[Saved data entries]
———

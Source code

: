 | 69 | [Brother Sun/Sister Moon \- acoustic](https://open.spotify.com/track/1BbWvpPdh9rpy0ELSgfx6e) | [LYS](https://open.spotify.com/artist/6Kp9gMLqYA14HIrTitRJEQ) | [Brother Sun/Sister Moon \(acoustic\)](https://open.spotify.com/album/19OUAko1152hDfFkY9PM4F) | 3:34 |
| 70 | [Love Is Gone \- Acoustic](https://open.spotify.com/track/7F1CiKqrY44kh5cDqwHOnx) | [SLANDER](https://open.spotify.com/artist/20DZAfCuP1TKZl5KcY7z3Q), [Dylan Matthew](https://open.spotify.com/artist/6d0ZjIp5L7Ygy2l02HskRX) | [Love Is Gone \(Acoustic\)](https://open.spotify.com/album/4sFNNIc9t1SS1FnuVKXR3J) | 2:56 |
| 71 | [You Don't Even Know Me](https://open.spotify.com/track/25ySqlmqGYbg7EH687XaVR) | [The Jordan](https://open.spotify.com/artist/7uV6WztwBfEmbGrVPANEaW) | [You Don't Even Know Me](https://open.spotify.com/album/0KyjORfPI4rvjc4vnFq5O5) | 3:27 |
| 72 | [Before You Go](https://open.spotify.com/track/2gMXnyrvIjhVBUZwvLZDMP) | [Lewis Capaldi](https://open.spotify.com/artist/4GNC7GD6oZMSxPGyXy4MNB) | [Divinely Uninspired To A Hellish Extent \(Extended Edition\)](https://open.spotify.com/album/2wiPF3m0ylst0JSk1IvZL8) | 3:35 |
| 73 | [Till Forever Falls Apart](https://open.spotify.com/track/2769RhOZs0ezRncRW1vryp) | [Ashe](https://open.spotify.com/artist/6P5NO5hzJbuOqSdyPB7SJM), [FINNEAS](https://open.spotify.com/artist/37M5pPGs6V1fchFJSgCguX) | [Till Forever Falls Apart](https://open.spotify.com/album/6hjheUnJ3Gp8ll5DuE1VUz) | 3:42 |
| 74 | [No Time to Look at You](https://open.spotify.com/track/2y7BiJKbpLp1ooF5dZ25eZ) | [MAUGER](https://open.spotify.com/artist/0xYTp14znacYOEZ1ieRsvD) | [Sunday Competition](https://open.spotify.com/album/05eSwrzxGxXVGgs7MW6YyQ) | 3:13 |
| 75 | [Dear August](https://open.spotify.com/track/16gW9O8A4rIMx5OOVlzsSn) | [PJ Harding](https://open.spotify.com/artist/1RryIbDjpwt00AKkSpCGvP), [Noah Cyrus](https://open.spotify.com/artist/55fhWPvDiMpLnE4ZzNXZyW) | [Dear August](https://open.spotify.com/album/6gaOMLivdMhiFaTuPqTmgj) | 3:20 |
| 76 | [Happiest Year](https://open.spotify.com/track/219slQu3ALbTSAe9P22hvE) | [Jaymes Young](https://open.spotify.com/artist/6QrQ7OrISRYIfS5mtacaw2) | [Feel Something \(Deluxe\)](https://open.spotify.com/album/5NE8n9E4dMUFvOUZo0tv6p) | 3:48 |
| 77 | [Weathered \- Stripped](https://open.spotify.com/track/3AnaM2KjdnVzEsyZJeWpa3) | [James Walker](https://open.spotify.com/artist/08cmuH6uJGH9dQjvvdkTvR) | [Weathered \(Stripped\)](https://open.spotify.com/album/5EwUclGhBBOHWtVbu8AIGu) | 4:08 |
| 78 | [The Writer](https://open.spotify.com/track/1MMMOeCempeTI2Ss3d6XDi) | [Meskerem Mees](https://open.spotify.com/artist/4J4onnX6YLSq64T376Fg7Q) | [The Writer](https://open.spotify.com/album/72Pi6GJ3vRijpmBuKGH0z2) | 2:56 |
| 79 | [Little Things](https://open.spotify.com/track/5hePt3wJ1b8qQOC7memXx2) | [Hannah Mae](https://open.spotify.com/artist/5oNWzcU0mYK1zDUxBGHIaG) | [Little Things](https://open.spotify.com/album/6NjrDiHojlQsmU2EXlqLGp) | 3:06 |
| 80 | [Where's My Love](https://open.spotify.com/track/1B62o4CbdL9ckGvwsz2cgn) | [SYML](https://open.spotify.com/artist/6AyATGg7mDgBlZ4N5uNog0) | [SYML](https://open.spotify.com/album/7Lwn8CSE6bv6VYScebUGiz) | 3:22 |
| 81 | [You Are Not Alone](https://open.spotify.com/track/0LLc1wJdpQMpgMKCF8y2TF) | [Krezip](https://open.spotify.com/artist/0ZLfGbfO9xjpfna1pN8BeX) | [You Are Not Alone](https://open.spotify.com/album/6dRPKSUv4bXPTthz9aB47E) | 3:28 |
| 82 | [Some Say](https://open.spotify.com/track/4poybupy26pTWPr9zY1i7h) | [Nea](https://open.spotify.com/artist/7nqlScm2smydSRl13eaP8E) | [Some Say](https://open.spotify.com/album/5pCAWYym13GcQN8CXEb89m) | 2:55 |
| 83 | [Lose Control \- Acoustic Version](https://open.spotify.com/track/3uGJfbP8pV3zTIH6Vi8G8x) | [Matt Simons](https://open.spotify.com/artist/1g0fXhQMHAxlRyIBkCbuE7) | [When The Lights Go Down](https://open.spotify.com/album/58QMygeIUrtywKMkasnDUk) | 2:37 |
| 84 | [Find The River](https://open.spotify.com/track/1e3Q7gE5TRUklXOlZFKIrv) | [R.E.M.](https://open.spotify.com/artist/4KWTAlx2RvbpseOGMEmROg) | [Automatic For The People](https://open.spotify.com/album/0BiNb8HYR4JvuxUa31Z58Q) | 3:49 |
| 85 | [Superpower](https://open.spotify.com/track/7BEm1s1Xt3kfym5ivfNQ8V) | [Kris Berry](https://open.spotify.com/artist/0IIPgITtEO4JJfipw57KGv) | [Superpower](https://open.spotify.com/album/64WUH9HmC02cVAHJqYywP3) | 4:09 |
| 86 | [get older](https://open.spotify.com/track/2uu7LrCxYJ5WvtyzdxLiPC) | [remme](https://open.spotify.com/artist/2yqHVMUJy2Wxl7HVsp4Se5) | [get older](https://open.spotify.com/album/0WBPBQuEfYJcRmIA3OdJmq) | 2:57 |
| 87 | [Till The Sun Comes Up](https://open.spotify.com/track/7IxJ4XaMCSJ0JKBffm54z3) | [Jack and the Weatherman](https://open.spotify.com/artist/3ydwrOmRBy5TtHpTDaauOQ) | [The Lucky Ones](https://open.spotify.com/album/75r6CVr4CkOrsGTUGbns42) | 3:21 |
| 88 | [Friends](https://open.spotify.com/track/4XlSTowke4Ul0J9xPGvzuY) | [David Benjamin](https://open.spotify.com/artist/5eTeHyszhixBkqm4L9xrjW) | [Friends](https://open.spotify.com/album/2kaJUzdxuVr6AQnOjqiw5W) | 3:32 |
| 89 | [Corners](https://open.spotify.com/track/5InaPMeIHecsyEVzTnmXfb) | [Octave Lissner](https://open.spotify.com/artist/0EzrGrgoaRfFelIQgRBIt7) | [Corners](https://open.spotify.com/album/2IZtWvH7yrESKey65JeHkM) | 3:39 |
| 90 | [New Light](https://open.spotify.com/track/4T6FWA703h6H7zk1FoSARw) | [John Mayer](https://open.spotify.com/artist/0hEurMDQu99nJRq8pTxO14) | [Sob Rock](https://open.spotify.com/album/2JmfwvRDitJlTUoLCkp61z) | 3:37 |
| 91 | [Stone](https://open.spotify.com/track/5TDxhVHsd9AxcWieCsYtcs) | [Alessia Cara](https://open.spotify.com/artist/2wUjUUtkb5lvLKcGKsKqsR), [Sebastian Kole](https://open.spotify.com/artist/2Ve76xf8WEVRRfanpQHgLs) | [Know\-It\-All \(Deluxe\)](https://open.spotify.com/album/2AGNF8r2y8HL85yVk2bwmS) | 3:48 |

———

| Work instructions |
Only the lines from the first line of the records through the line containing "70 | [Love Is" should be repeated, exactly as they appear.

| Task solution |
Source code

: | 69 | [Brother Sun/Sister Moon \- acoustic](https://open.spotify.com/track/1BbWvpPdh9rpy0ELSgfx6e) | [LYS](https://open.spotify.com/artist/6Kp9gMLqYA14HIrTitRJEQ) | [Brother Sun/Sister Moon \(acoustic\)](https://open.spotify.com/album/19OUAko1152hDfFkY9PM4F) | 3:34 |
| 70 | [Love Is Gone \- Acoustic](https://open.spotify.com/track/7F1CiKqrY44kh5cDqwHOnx) | [SLANDER](https://open.spotify.com/artist/20DZAfCuP1TKZl5KcY7z3Q), [Dylan Matthew](https://open.spotify.com/artist/6d0ZjIp5L7Ygy2l02HskRX) | [Love Is Gone \(Acoustic\)](https://open.spotify.com/album/4sFNNIc9t1SS1FnuVKXR3J) | 2:56 |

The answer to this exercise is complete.